Aim of the task: Print nothing but the lines below starting at the line that holds "3) armstrongip.txt , primeip.txt" and ending at the line that holds "4) armstrongop.txt , primeop.txt", including both, each exactly as written.

---------------

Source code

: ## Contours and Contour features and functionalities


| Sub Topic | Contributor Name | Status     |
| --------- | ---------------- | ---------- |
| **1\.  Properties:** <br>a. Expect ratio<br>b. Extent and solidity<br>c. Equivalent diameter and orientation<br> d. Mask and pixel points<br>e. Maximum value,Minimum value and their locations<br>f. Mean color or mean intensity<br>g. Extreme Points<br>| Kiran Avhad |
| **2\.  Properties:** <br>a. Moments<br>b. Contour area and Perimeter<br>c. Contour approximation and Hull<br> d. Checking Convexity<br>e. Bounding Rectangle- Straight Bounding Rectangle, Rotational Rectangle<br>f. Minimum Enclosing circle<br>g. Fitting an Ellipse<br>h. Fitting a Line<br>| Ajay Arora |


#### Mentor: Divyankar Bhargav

---------------

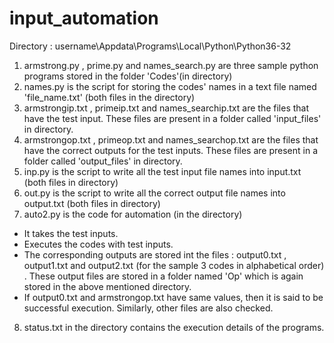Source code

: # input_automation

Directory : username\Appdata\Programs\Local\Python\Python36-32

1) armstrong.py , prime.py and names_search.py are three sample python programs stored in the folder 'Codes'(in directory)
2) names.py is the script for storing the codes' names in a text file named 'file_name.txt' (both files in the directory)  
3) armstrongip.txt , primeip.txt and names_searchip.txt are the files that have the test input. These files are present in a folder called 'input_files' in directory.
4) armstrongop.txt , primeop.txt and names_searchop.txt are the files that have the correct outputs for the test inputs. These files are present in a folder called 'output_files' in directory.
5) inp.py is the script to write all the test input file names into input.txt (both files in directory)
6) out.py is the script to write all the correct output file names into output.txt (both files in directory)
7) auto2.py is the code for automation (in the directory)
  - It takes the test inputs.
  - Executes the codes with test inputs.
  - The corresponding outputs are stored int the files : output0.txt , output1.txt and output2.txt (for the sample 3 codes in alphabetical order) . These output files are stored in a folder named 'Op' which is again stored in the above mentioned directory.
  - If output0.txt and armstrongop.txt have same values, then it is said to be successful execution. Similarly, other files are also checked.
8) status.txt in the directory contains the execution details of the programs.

---------------

The answer:
3) armstrongip.txt , primeip.txt and names_searchip.txt are the files that have the test input. These files are present in a folder called 'input_files' in directory.
4) armstrongop.txt , primeop.txt and names_searchop.txt are the files that have the correct outputs for the test inputs. These files are present in a folder called 'output_files' in directory.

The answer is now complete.